What you need to do =>
Using the material that follows, output exactly the lines from the one containing "return result.AccessToken;" through the one containing "- **Network Dashboard (Angular/.NET):**", with both ends kept.

Data for this exercise =>
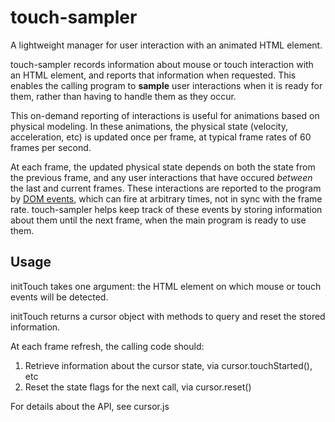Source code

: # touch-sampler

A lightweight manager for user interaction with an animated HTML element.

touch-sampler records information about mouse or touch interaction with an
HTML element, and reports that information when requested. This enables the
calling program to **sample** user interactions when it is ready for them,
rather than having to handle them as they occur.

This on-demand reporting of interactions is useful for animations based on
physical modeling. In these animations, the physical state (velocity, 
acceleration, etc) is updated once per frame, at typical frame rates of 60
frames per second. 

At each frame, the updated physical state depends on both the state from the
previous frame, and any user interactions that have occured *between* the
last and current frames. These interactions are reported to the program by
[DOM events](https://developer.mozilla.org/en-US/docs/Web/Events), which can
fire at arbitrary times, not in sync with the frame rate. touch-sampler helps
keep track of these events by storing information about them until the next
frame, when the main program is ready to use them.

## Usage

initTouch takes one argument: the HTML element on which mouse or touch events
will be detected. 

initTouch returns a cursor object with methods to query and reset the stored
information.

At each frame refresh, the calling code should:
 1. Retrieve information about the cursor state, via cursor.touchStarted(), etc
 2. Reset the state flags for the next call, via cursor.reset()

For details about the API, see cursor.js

==

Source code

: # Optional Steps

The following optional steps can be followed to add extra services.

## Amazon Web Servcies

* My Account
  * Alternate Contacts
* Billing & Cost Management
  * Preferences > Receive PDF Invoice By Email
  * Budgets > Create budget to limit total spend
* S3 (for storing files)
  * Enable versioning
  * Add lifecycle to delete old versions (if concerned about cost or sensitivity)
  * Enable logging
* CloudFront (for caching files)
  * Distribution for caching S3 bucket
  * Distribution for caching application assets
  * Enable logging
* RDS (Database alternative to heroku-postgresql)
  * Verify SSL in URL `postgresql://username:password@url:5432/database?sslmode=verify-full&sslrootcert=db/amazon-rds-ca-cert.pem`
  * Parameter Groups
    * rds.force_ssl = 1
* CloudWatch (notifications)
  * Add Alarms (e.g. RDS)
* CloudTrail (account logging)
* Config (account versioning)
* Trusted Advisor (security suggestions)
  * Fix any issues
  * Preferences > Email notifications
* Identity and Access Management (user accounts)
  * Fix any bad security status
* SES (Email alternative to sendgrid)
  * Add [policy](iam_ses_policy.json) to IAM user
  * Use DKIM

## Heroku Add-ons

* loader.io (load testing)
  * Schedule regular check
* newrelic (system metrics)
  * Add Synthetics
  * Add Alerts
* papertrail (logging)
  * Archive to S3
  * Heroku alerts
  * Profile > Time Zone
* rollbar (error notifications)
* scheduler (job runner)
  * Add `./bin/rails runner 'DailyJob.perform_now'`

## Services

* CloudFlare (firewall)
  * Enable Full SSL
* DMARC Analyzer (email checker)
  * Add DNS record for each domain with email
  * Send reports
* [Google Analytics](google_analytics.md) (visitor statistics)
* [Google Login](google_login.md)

...

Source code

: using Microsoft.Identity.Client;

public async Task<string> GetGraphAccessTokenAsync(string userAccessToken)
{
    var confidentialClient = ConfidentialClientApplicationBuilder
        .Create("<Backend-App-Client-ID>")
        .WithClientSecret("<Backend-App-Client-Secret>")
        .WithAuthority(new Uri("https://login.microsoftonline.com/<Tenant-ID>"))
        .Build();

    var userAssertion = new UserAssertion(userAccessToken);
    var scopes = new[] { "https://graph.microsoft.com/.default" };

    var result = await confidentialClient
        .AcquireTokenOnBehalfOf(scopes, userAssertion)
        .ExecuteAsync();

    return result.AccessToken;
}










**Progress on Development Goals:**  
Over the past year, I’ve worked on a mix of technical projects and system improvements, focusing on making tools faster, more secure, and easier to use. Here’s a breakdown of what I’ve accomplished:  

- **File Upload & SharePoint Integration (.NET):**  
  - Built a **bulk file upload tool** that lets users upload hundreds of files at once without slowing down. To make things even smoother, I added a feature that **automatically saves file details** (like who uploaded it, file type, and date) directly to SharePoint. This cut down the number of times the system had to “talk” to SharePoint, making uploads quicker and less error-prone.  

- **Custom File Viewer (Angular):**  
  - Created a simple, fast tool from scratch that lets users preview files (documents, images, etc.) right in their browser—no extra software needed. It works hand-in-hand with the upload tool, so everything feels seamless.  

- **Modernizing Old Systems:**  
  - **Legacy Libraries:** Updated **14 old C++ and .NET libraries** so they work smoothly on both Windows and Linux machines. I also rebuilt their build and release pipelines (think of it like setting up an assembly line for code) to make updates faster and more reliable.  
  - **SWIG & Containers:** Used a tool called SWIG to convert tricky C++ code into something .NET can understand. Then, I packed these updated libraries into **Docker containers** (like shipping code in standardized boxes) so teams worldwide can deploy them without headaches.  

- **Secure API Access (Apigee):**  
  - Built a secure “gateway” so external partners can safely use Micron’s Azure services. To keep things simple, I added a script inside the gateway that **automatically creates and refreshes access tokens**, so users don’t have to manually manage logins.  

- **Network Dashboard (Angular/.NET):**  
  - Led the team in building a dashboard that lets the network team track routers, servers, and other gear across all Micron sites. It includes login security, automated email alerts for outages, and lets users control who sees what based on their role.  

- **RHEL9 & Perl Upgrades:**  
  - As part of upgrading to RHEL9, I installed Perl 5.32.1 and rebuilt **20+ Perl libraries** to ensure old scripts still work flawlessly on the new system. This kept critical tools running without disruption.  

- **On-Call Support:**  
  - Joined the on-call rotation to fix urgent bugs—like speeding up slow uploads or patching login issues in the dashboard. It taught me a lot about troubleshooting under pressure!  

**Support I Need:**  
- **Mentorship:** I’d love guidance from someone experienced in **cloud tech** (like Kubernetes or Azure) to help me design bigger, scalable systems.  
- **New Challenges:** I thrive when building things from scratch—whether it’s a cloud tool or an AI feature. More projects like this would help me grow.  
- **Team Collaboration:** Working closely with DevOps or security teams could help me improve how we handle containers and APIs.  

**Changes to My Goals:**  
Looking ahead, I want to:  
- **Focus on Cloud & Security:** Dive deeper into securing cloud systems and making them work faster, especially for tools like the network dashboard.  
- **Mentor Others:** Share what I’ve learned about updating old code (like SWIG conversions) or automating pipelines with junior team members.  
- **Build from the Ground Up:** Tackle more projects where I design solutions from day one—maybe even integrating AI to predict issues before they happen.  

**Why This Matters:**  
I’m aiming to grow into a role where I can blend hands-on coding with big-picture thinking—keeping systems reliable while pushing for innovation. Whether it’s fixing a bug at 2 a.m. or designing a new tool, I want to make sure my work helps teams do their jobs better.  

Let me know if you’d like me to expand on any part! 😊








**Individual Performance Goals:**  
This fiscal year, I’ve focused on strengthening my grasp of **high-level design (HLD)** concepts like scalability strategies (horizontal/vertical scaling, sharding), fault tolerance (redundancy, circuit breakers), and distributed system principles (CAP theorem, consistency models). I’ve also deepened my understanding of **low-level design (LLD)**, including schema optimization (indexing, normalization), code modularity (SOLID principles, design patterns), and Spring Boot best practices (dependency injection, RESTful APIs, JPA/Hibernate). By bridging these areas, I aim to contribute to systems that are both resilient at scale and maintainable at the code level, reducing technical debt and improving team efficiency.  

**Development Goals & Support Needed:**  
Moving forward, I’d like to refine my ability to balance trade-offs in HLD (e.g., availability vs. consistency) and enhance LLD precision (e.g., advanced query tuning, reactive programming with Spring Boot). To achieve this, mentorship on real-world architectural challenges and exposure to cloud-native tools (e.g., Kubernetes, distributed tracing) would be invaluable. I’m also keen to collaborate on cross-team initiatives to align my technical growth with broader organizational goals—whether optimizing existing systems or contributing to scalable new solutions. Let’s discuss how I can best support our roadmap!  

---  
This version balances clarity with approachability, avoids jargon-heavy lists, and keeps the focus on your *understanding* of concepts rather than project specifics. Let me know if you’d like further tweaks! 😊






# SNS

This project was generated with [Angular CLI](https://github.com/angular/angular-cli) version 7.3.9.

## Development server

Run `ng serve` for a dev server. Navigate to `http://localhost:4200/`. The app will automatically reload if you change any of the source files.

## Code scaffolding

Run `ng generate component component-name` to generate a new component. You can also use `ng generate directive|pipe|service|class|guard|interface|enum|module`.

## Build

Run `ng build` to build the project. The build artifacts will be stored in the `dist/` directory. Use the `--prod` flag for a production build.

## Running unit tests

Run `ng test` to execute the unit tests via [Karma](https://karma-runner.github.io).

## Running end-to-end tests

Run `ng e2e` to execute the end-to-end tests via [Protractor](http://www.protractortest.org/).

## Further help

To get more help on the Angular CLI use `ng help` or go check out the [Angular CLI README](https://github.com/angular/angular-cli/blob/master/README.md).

Your response =>
    return result.AccessToken;
}










**Progress on Development Goals:**  
Over the past year, I’ve worked on a mix of technical projects and system improvements, focusing on making tools faster, more secure, and easier to use. Here’s a breakdown of what I’ve accomplished:  

- **File Upload & SharePoint Integration (.NET):**  
  - Built a **bulk file upload tool** that lets users upload hundreds of files at once without slowing down. To make things even smoother, I added a feature that **automatically saves file details** (like who uploaded it, file type, and date) directly to SharePoint. This cut down the number of times the system had to “talk” to SharePoint, making uploads quicker and less error-prone.  

- **Custom File Viewer (Angular):**  
  - Created a simple, fast tool from scratch that lets users preview files (documents, images, etc.) right in their browser—no extra software needed. It works hand-in-hand with the upload tool, so everything feels seamless.  

- **Modernizing Old Systems:**  
  - **Legacy Libraries:** Updated **14 old C++ and .NET libraries** so they work smoothly on both Windows and Linux machines. I also rebuilt their build and release pipelines (think of it like setting up an assembly line for code) to make updates faster and more reliable.  
  - **SWIG & Containers:** Used a tool called SWIG to convert tricky C++ code into something .NET can understand. Then, I packed these updated libraries into **Docker containers** (like shipping code in standardized boxes) so teams worldwide can deploy them without headaches.  

- **Secure API Access (Apigee):**  
  - Built a secure “gateway” so external partners can safely use Micron’s Azure services. To keep things simple, I added a script inside the gateway that **automatically creates and refreshes access tokens**, so users don’t have to manually manage logins.  

- **Network Dashboard (Angular/.NET):**  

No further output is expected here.